Compute Differences of Two Columns

Question

I have a CSV file filename.csv with the following contents.

filename.csv:

"Afghanistan","94.0","81.1"
"Bahamas","42.9","43.2"
"Bolivia (Plurinational State of)","86.7","31.9"
"Brazil","76.7","0.0"

I want to compute the difference between two columns (Column 2 - Column 3), but I got an incorrect output. All of the data from the other columns disappeared and I got the wrong output from the subtraction command.

Command I used: awk '{ print $2 - $3 }' filename.csv

Output I got:

Expected output file:

"Afghanistan","94.0","81.1","12.9"
"Bahamas","42.9","43.2","-0.3"
"Bolivia (Plurinational State of)","86.7","31.9","54.8"
"Brazil","76.7","0.0","76.7"

Any help is appreciated. Thanks.

For next time, you could identify this sort of issue yourself with a simple piece of debug (even if you didn't know how to resolve it). My first question to myself would be, "if I'm getting 0 as the result, what are the source values?". For example, awk '{ print $2 }' filename.csv would have shown you what awk thought was column 2. You might then decide to try awk '{ print $1 }' filename.csv and then you would probably need to man awk and look for something to do with a field separator — Chris Davies
– Chris Davies, Commented Mar 16, 2022 at 9:43

user10489 · Accepted Answer · 2022-03-16 04:50:49Z

2

The default delimiter in awk is white space, but csv uses quotes and commas, so awk by default will see the csv file as one big column.

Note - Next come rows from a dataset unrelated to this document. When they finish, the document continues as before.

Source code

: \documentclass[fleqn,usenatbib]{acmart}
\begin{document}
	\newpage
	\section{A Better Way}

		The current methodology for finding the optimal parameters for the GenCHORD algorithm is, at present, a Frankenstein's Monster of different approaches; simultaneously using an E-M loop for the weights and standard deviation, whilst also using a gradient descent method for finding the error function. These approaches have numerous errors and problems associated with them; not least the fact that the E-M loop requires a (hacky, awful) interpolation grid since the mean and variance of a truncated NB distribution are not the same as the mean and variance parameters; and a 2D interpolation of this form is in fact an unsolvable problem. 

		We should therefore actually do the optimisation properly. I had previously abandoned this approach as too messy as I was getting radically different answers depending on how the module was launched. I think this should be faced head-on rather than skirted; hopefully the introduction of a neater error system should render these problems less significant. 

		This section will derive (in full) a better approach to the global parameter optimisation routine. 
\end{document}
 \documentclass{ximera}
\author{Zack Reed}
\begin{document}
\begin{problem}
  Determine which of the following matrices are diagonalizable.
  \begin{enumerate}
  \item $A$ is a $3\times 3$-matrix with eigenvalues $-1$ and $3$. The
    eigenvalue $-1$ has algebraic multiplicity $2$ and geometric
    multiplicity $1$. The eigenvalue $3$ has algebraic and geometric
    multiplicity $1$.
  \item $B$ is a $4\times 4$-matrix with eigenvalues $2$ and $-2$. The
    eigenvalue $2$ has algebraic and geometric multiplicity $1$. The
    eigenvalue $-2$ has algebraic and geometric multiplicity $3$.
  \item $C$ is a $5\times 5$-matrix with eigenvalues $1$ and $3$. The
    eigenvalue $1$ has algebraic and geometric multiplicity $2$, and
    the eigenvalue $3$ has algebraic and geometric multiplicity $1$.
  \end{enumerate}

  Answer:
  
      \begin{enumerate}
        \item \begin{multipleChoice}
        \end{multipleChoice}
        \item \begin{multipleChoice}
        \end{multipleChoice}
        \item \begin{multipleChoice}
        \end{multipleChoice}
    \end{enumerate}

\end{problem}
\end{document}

Also, you'll need to strip the quotes for it to recognize the numbers. So you can use -F'","' to change the delimiter to quoted strigns separated by comma, which will work as long as none of your quoted strings contain just a comma.

awk -F'","'  '{ print $2 - $3 }' filename.csv

Note that you have to quote the quotes for the shell.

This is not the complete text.